**Exercise instructions**
Report, from the records below, every line where the word "icons" appears.
(Given data)
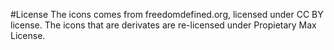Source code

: #License
The icons comes from freedomdefined.org, licensed under CC BY license.
The icons that are derivates are re-licensed under Propietary Max License.
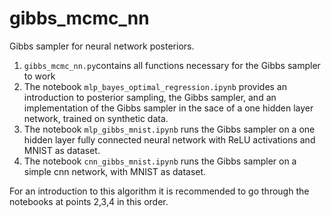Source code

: # gibbs_mcmc_nn
Gibbs sampler for neural network posteriors.

1. `gibbs_mcmc_nn.py`contains all functions necessary for the Gibbs sampler to work
2. The notebook `mlp_bayes_optimal_regression.ipynb` provides an introduction to posterior sampling, the Gibbs sampler, and an implementation of the Gibbs sampler in the sace of a one hidden layer network, trained on synthetic data.
3. The notebook `mlp_gibbs_mnist.ipynb` runs the Gibbs sampler on a one hidden layer fully connected neural network with ReLU activations and MNIST as dataset.
4. The notebook `cnn_gibbs_mnist.ipynb` runs the Gibbs sampler on a simple cnn network, with MNIST as dataset.

For an introduction to this algorithm it is recommended to go through the notebooks at points 2,3,4 in this order.
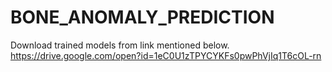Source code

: # BONE_ANOMALY_PREDICTION
Download trained models from link mentioned below.
https://drive.google.com/open?id=1eC0U1zTPYCYKFs0pwPhVjIq1T6cOL-rn
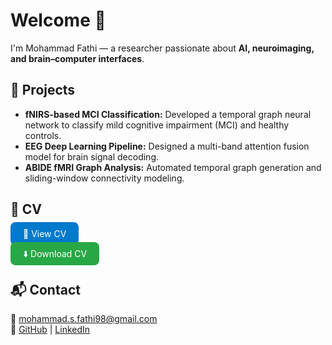 # Welcome 👋

I'm Mohammad Fathi — a researcher passionate about **AI, neuroimaging, and brain–computer interfaces**.

## 🔬 Projects
- **fNIRS-based MCI Classification:** Developed a temporal graph neural network to classify mild cognitive impairment (MCI) and healthy controls.  
- **EEG Deep Learning Pipeline:** Designed a multi-band attention fusion model for brain signal decoding.  
- **ABIDE fMRI Graph Analysis:** Automated temporal graph generation and sliding-window connectivity modeling.  

## 📄 CV
<p>
  <!-- View CV (opens in a new tab) -->
  <a href="Mohammad_Fathi_CV_oct.pdf" target="_blank" style="
    background-color:#007acc;
    color:white;
    padding:10px 20px;
    border-radius:8px;
    text-decoration:none;
    margin-right:10px;
  ">👀 View CV</a>

  <!-- Download CV (forces download) -->
  <a href="Mohammad_Fathi_CV_oct.pdf" download="Mohammad_Fathi_CV.pdf" style="
    background-color:#28a745;
    color:white;
    padding:10px 20px;
    border-radius:8px;
    text-decoration:none;
  ">⬇️ Download CV</a>
</p>


## 📬 Contact
📧 mohammad.s.fathi98@gmail.com  
🔗 [GitHub](https://github.com/phat-hee) | [LinkedIn](https://linkedin.com/in/mohammad-fathi98)
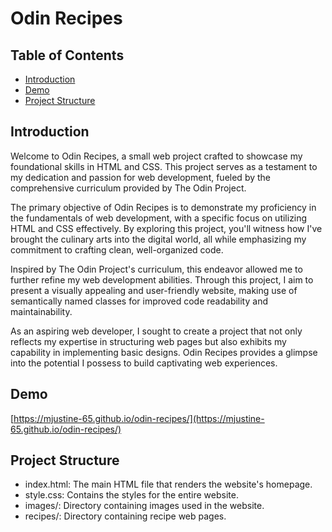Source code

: # Odin Recipes

## Table of Contents

- [Introduction](#introduction)
- [Demo](#demo)
- [Project Structure](#project-structure)

## Introduction

Welcome to Odin Recipes, a small web project crafted to showcase my foundational skills in HTML and CSS. This project serves as a testament to my dedication and passion for web development, fueled by the comprehensive curriculum provided by The Odin Project.

The primary objective of Odin Recipes is to demonstrate my proficiency in the fundamentals of web development, with a specific focus on utilizing HTML and CSS effectively. By exploring this project, you'll witness how I've brought the culinary arts into the digital world, all while emphasizing my commitment to crafting clean, well-organized code.

Inspired by The Odin Project's curriculum, this endeavor allowed me to further refine my web development abilities. Through this project, I aim to present a visually appealing and user-friendly website, making use of semantically named classes for improved code readability and maintainability.

As an aspiring web developer, I sought to create a project that not only reflects my expertise in structuring web pages but also exhibits my capability in implementing basic designs. Odin Recipes provides a glimpse into the potential I possess to build captivating web experiences.

## Demo

[https://mjustine-65.github.io/odin-recipes/](https://mjustine-65.github.io/odin-recipes/)


## Project Structure

- index.html: The main HTML file that renders the website's homepage.
- style.css:  Contains the styles for the entire website.
- images/: Directory containing images used in the website.
- recipes/: Directory containing recipe web pages.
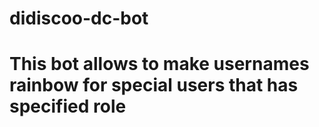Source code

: # didiscoo-dc-bot

# This bot allows to make usernames rainbow for special users that has specified role 
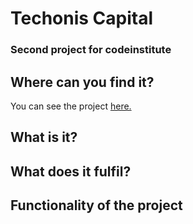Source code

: # Techonis Capital
### Second project for codeinstitute
## Where can you find it?
You can see the project [here.](http://github.com)
## What is it?
## What does it fulfil?
## Functionality of the project
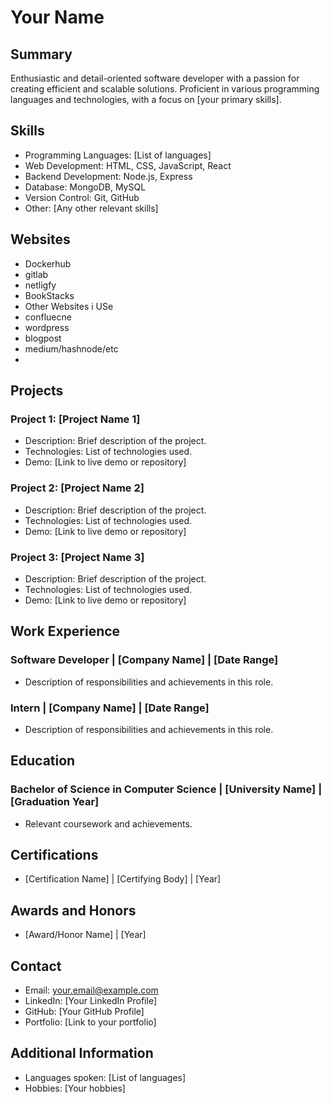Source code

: # Your Name

## Summary
Enthusiastic and detail-oriented software developer with a passion for creating efficient and scalable solutions. Proficient in various programming languages and technologies, with a focus on [your primary skills].

## Skills
- Programming Languages: [List of languages]
- Web Development: HTML, CSS, JavaScript, React
- Backend Development: Node.js, Express
- Database: MongoDB, MySQL
- Version Control: Git, GitHub
- Other: [Any other relevant skills]

## Websites
 - Dockerhub
 - gitlab
 - netligfy
 - BookStacks
 - Other Websites i USe
 - confluecne
 - wordpress
 - blogpost
 - medium/hashnode/etc
 - 




## Projects

### Project 1: [Project Name 1]
- Description: Brief description of the project.
- Technologies: List of technologies used.
- Demo: [Link to live demo or repository]

### Project 2: [Project Name 2]
- Description: Brief description of the project.
- Technologies: List of technologies used.
- Demo: [Link to live demo or repository]

### Project 3: [Project Name 3]
- Description: Brief description of the project.
- Technologies: List of technologies used.
- Demo: [Link to live demo or repository]

## Work Experience

### Software Developer | [Company Name] | [Date Range]
- Description of responsibilities and achievements in this role.

### Intern | [Company Name] | [Date Range]
- Description of responsibilities and achievements in this role.

## Education

### Bachelor of Science in Computer Science | [University Name] | [Graduation Year]
- Relevant coursework and achievements.

## Certifications
- [Certification Name] | [Certifying Body] | [Year]

## Awards and Honors
- [Award/Honor Name] | [Year]

## Contact
- Email: your.email@example.com
- LinkedIn: [Your LinkedIn Profile]
- GitHub: [Your GitHub Profile]
- Portfolio: [Link to your portfolio]

## Additional Information
- Languages spoken: [List of languages]
- Hobbies: [Your hobbies]
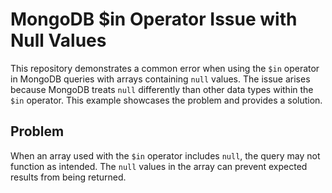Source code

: # MongoDB $in Operator Issue with Null Values
This repository demonstrates a common error when using the `$in` operator in MongoDB queries with arrays containing `null` values.  The issue arises because MongoDB treats `null` differently than other data types within the `$in` operator.  This example showcases the problem and provides a solution.

## Problem
When an array used with the `$in` operator includes `null`, the query may not function as intended.  The `null` values in the array can prevent expected results from being returned.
(End Given data)
**Response**
The icons comes from freedomdefined.org, licensed under CC BY license.
The icons that are derivates are re-licensed under Propietary Max License.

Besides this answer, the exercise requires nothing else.